While constitutional amendments were long overdue, the current malaise indicated it was high time to walk the talk, Sammut said.

‘Immunity from scrutiny’

File photo: Judge Giovanni BonelloFile photo: Judge Giovanni Bonello

Asked for his opinion from a strictly legal perspective, former European Court of Human Rights Judge Giovanni Bonello declined to go into the merits of the case itself on the grounds that broadcasting did not fall within his area of expertise.

However, he said that on the face of it, it seemed that the BA’s decision did not seem to be an exercise to ensure balance but to ensure immunity from scrutiny.

“You do not foster freedom of expression by gagging both the pros and the cons.  

“I reject the notion that democratic freedoms are promoted by imposing even-handed silence. The democratic answer is never increased censorship, but increased discourse,” Bonello said.

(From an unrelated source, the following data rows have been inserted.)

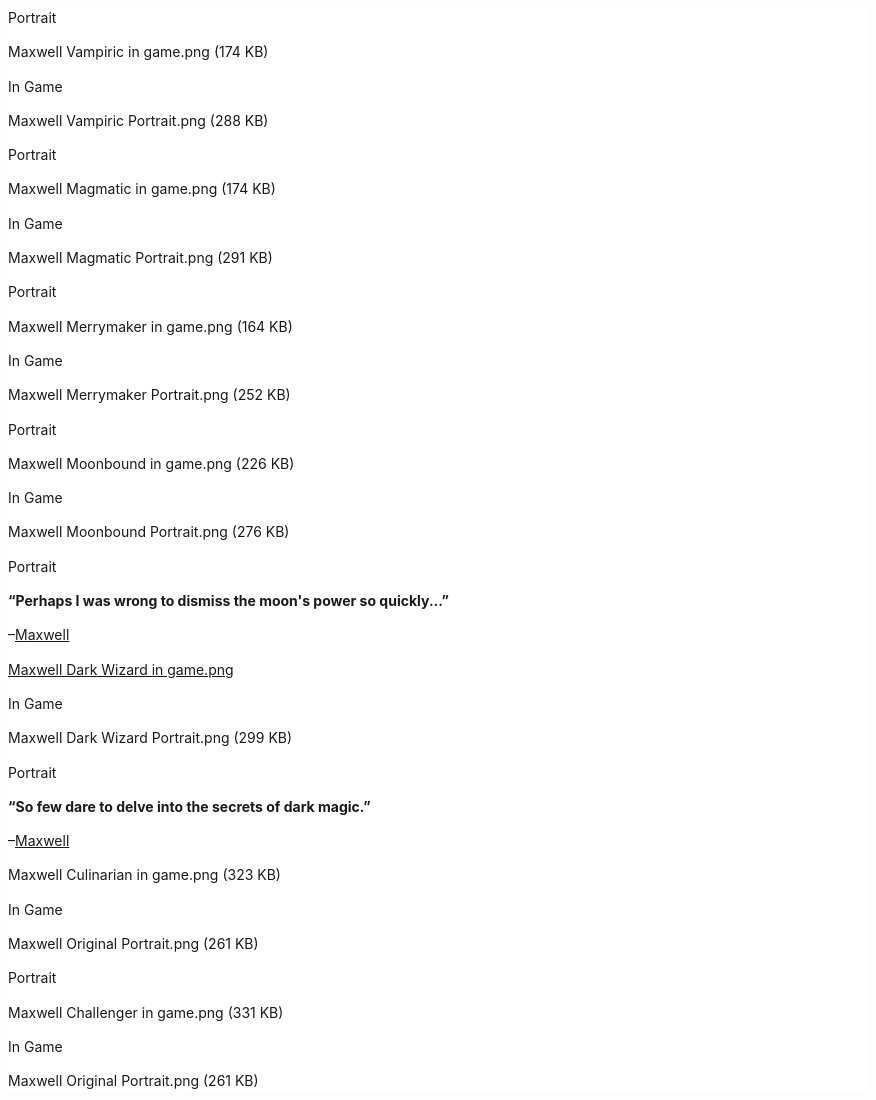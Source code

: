 Portrait

Maxwell Vampiric in game.png (174 KB)

In Game

Maxwell Vampiric Portrait.png (288 KB)

Portrait

Maxwell Magmatic in game.png (174 KB)

In Game

Maxwell Magmatic Portrait.png (291 KB)

Portrait

Maxwell Merrymaker in game.png (164 KB)

In Game

Maxwell Merrymaker Portrait.png (252 KB)

Portrait

Maxwell Moonbound in game.png (226 KB)

In Game

Maxwell Moonbound Portrait.png (276 KB)

Portrait

**“**Perhaps I was wrong to dismiss the moon's power so quickly...**”**

–[Maxwell](/wiki/Maxwell "Maxwell")

[Maxwell Dark Wizard in game.png](/wiki/Special:Upload?wpDestFile=Maxwell+Dark+Wizard+in+game.png "Maxwell Dark Wizard in game.png")

In Game

Maxwell Dark Wizard Portrait.png (299 KB)

Portrait

**“**So few dare to delve into the secrets of dark magic.**”**

–[Maxwell](/wiki/Maxwell "Maxwell")

Maxwell Culinarian in game.png (323 KB)

In Game

Maxwell Original Portrait.png (261 KB)

Portrait

Maxwell Challenger in game.png (331 KB)

In Game

Maxwell Original Portrait.png (261 KB)
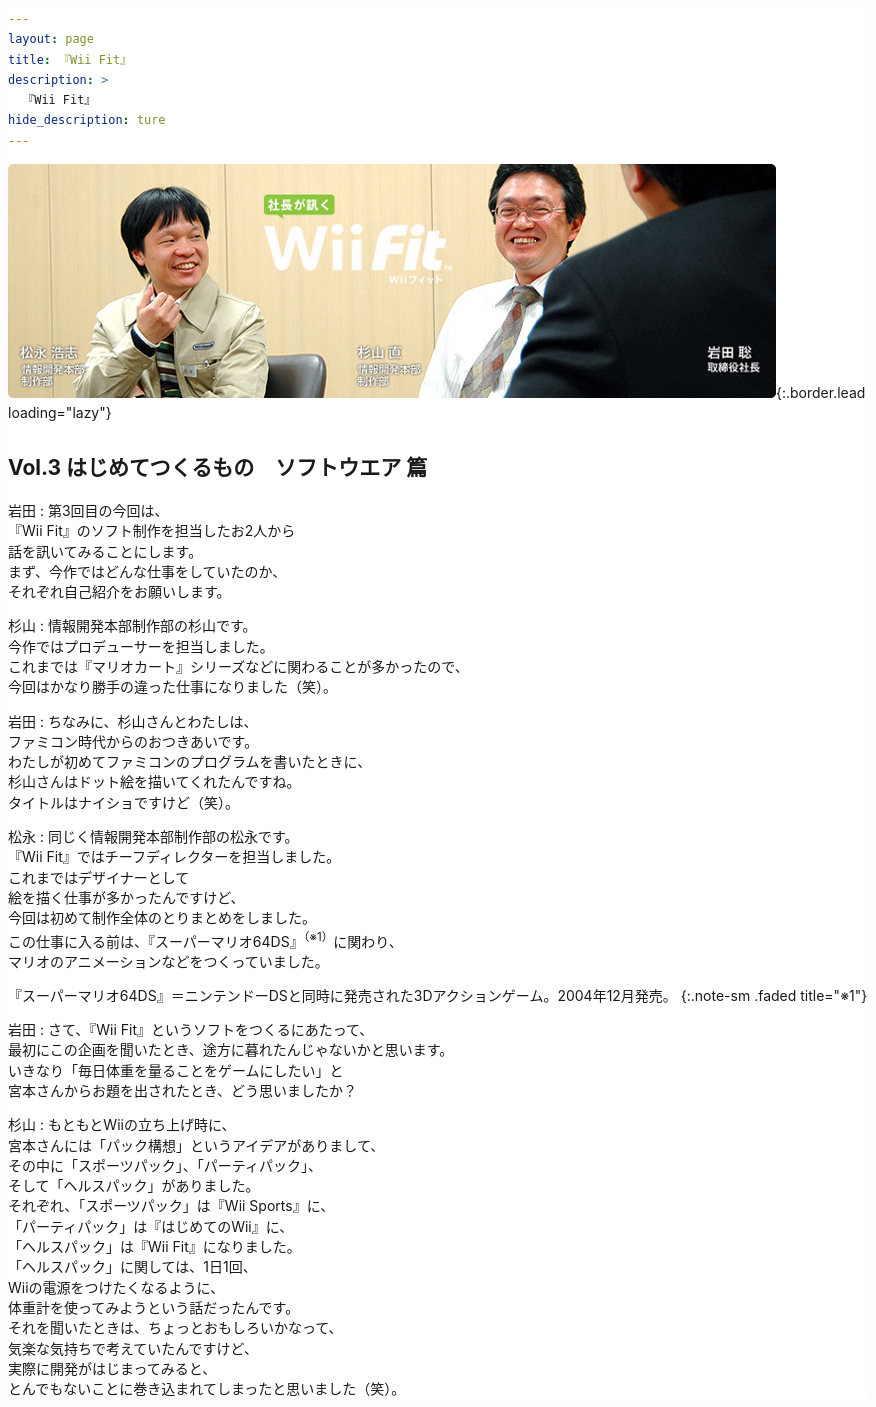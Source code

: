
 ```yaml
---
layout: page
title: 『Wii Fit』
description: >
  『Wii Fit』
hide_description: ture
---
```


![](/others/interviews/jp/wii/rfnj/vol3/img/mainvisual.jpg){:.border.lead loading="lazy"}

## Vol.3 はじめてつくるもの　ソフトウエア 篇

岩田
: 第3回目の今回は、<br>『Wii Fit』のソフト制作を担当したお2人から<br>話を訊いてみることにします。<br>まず、今作ではどんな仕事をしていたのか、<br>それぞれ自己紹介をお願いします。

杉山
: 情報開発本部制作部の杉山です。<br>今作ではプロデューサーを担当しました。<br>これまでは『マリオカート』シリーズなどに関わることが多かったので、<br>今回はかなり勝手の違った仕事になりました（笑）。

岩田
: ちなみに、杉山さんとわたしは、<br>ファミコン時代からのおつきあいです。<br>わたしが初めてファミコンのプログラムを書いたときに、<br>杉山さんはドット絵を描いてくれたんですね。<br>タイトルはナイショですけど（笑）。

松永
: 同じく情報開発本部制作部の松永です。<br>『Wii Fit』ではチーフディレクターを担当しました。<br>これまではデザイナーとして<br>絵を描く仕事が多かったんですけど、<br>今回は初めて制作全体のとりまとめをしました。<br>この仕事に入る前は、『スーパーマリオ64DS』<sup>（※1）</sup>に関わり、<br>マリオのアニメーションなどをつくっていました。

『スーパーマリオ64DS』＝ニンテンドーDSと同時に発売された3Dアクションゲーム。2004年12月発売。
{:.note-sm .faded title="※1"}

岩田
: さて、『Wii Fit』というソフトをつくるにあたって、<br>最初にこの企画を聞いたとき、途方に暮れたんじゃないかと思います。<br>いきなり「毎日体重を量ることをゲームにしたい」と<br>宮本さんからお題を出されたとき、どう思いましたか？

杉山
: もともとWiiの立ち上げ時に、<br>宮本さんには「パック構想」というアイデアがありまして、<br>その中に「スポーツパック」、「パーティパック」、<br>そして「ヘルスパック」がありました。<br>それぞれ、「スポーツパック」は『Wii Sports』に、<br>「パーティパック」は『はじめてのWii』に、<br>「ヘルスパック」は『Wii Fit』になりました。<br>「ヘルスパック」に関しては、1日1回、<br>Wiiの電源をつけたくなるように、<br>体重計を使ってみようという話だったんです。<br>それを聞いたときは、ちょっとおもしろいかなって、<br>気楽な気持ちで考えていたんですけど、<br>実際に開発がはじまってみると、<br>とんでもないことに巻き込まれてしまったと思いました（笑）。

No qualms to face the media

Minister Carmelo Abelo. Photo: Mark Zammit CordinaMinister Carmelo Abelo. Photo: Mark Zammit Cordina

Minister Carmelo Abela, who is politically responsible for the national broadcaster, said the government had no qualms about facing journalists during live events of national importance.

He noted that this issue only cropped up in the wake of the Nationalist Party’s complaints as, until recently, such events used to be broadcast in their entirety.

“Now that the BA, as an autonomous body established by the constitution, has ruled on the matter, the PN is complaining again,” he noted.

While until this week the government was airing press conferences of national interest in their entirety on its social media channels, one understood that the PN would have no further objections to the airing of such transmissions on PBS and other media stations, Abela said.